While researching for practical recipes from World War, when rationing was at it’s highest. I’ve come across a recurring theme. One that can be just a relevant today. And that theme is, Don’t wast anything. Today we throw away massive amounts of food. But back in the 1940s what you had is all you had for that week or even month. So you had to make it last.
Here’s a great recipe for when you have just little bits of different meat left over but not enough for a meal. And maybe you have some vegetables in the cupboard that are getting close to their use by date.
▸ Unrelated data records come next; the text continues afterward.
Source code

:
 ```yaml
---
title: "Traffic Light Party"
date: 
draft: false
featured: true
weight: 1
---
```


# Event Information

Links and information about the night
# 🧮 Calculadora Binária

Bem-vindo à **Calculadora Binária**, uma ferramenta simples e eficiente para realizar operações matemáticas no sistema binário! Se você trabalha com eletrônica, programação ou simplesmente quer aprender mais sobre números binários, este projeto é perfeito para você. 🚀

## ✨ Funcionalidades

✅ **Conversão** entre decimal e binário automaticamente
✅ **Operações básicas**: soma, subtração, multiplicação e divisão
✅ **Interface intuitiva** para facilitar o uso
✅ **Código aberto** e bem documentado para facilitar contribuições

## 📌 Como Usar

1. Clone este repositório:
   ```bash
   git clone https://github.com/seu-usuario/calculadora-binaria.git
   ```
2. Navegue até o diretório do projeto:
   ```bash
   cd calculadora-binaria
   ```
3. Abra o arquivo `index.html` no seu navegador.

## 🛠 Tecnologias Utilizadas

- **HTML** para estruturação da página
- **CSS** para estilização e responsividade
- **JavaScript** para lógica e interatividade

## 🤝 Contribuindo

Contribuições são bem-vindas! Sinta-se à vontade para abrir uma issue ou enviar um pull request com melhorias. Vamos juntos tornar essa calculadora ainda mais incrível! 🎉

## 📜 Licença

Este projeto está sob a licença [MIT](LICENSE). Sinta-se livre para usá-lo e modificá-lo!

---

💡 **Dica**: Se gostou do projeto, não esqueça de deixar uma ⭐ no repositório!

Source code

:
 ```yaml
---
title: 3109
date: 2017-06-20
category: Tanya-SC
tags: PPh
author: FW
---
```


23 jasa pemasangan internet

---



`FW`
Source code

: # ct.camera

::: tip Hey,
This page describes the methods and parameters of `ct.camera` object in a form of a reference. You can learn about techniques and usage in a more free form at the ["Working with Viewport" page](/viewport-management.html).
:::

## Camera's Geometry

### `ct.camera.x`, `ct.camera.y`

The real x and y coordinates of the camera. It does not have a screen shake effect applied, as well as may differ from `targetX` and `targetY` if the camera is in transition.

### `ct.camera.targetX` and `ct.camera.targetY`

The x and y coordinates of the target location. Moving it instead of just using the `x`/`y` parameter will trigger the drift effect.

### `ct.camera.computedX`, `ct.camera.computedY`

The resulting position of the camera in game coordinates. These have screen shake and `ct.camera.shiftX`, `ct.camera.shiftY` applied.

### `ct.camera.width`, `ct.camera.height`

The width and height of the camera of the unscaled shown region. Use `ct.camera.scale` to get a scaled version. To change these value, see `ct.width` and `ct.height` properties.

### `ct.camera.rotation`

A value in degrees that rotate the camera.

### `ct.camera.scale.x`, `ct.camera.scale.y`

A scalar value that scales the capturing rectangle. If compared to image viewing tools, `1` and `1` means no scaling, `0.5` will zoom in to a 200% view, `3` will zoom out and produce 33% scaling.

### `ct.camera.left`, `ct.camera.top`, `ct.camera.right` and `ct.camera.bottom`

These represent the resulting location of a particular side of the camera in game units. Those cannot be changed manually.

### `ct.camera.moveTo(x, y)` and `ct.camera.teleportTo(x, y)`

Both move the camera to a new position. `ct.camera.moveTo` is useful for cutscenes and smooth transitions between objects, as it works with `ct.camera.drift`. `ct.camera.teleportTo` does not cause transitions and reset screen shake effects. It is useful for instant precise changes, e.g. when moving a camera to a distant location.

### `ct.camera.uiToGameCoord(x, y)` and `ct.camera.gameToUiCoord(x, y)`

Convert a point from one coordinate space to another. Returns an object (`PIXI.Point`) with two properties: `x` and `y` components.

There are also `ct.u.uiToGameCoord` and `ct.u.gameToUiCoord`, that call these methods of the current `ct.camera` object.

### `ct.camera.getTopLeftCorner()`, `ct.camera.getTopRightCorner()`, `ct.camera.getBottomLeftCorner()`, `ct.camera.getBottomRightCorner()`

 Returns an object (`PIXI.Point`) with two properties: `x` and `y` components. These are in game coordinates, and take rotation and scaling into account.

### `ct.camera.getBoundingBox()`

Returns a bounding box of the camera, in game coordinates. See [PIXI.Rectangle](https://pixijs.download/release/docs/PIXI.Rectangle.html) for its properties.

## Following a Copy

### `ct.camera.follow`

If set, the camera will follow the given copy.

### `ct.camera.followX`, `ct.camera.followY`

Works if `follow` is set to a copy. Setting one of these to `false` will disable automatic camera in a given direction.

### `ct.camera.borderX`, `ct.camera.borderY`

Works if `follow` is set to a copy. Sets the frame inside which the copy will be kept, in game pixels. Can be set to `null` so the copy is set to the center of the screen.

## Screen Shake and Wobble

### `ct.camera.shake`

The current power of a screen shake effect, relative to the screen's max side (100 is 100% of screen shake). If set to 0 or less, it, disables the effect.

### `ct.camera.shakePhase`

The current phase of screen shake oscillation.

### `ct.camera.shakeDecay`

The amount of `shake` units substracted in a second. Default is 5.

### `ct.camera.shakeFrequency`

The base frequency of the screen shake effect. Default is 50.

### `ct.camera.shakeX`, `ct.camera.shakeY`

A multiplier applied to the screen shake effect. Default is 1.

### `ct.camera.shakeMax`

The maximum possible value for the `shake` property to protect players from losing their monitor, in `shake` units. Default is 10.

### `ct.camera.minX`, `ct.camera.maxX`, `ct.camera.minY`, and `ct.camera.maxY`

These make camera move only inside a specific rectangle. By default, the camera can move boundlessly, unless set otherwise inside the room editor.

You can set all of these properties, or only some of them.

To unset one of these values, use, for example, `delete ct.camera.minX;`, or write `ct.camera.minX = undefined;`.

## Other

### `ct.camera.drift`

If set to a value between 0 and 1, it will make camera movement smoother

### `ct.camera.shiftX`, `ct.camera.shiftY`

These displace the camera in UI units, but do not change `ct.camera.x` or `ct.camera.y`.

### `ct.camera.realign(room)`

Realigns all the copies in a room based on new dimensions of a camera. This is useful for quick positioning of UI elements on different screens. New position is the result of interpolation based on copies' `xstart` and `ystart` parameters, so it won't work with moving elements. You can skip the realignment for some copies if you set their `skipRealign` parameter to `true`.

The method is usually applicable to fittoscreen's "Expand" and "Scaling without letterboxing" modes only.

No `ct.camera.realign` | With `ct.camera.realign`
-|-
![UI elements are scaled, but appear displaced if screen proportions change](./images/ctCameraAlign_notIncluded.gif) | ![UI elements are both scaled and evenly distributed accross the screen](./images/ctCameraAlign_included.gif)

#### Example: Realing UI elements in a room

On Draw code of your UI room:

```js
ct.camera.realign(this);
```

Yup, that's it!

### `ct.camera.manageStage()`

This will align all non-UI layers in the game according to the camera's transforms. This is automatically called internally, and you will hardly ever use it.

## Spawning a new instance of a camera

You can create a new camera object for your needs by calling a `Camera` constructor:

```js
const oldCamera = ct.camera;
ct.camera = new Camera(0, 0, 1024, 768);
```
You can find this recipe and others from this era here over at The 1940’s Experiment.
Carolyn’s Everything in Wartime Stew
- 1 lb of mince beef or a mixture of leftover meats
- 1 small cabbage
- 1 onion or 1 leek
- Any veggies that need using up
- Several soft tomatoes that are no good for anything else
- Oxo and marmite (marmite is optional)
- Salt and pepper
What to do
Brown the mince or leftover meats and onions
Chop up the remaining veg into smallish pieces
Chop up the soft tomatoes and add to meat and onions and then add water (about a 1000 ml)
Add the oxo and marmite and stir
Add the chopped veggies
Cook and occasionally stir adding salt, pepper and some dried herbs like thyme to your own taste
Cook on medium heat in the saucepan for about 20 further minutes
Serve with rice, pasta or on it’s own with buttered bread.